:: Records for the exercise ::

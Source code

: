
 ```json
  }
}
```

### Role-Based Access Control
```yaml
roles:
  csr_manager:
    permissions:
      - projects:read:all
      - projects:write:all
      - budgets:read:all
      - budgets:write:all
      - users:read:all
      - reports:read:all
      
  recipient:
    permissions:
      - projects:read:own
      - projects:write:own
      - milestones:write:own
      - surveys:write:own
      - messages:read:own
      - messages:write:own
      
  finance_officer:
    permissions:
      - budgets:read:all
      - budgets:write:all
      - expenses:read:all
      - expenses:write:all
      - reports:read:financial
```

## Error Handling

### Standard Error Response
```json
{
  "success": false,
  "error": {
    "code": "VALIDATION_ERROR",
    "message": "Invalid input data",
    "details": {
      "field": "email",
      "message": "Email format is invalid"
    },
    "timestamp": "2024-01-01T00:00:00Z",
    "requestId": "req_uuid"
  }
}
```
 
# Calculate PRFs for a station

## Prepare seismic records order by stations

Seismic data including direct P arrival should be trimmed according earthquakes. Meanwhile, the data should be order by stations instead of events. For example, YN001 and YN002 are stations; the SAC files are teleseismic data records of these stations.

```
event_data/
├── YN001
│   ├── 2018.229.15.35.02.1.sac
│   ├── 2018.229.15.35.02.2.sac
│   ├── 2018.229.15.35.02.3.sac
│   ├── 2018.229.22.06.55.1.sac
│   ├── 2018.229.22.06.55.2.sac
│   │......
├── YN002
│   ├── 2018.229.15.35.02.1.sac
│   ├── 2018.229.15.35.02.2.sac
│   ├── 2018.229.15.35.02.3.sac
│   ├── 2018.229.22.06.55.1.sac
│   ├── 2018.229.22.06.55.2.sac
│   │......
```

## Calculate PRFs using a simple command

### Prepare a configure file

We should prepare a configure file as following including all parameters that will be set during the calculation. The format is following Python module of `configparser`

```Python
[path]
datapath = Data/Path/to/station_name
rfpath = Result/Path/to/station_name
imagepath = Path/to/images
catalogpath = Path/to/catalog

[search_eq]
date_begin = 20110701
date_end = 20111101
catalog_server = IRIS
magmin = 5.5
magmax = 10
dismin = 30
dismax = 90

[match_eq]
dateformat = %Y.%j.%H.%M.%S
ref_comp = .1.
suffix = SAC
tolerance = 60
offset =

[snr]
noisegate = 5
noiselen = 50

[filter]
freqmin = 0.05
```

:::

◆ What is needed ◆
Look through the entries and return each line that has the word "PRFs" in it.

◆ Answer ◆
# Calculate PRFs for a station
## Calculate PRFs using a simple command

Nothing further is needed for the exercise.